** Opening Data section block **

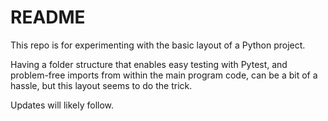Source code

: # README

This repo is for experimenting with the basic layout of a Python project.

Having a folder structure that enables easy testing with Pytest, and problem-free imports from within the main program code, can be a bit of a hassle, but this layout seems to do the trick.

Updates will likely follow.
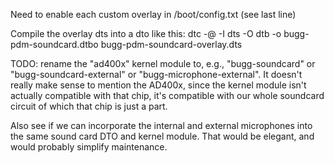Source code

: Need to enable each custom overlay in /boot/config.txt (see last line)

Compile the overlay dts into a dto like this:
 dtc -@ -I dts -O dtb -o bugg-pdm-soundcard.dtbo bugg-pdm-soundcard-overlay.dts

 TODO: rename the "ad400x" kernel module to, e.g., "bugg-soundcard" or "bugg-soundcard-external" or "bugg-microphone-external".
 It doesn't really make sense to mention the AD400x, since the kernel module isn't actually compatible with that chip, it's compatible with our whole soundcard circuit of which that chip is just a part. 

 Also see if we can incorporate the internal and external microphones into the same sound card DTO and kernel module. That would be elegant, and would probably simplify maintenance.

** Closing Data section block **
** Opening Data section block **

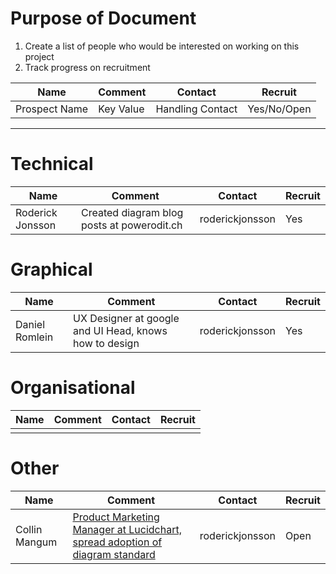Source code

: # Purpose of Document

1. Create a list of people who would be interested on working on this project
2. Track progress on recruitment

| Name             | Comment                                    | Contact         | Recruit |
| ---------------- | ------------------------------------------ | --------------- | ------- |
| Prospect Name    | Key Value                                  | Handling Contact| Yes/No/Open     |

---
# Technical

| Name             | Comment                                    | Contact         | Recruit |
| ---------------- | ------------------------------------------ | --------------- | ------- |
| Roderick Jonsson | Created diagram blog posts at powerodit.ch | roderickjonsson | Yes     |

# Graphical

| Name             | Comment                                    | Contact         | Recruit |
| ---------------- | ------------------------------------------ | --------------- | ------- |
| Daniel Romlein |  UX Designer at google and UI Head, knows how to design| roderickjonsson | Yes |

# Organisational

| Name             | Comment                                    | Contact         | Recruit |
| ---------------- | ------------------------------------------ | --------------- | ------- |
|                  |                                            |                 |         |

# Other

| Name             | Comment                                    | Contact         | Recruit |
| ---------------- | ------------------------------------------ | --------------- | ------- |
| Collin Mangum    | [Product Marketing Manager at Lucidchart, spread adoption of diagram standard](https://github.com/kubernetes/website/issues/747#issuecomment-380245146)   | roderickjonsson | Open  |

** Closing Data section block **

* Exercise requirements
Reproduce, exactly and only, the lines of the records above starting at the line with "Updates will likely follow." and ending at the line with "dtc -@ -I dts", both included. Leave every picture out.

* Exercise answer
Updates will likely follow.
Source code

: Need to enable each custom overlay in /boot/config.txt (see last line)

Compile the overlay dts into a dto like this:
 dtc -@ -I dts -O dtb -o bugg-pdm-soundcard.dtbo bugg-pdm-soundcard-overlay.dts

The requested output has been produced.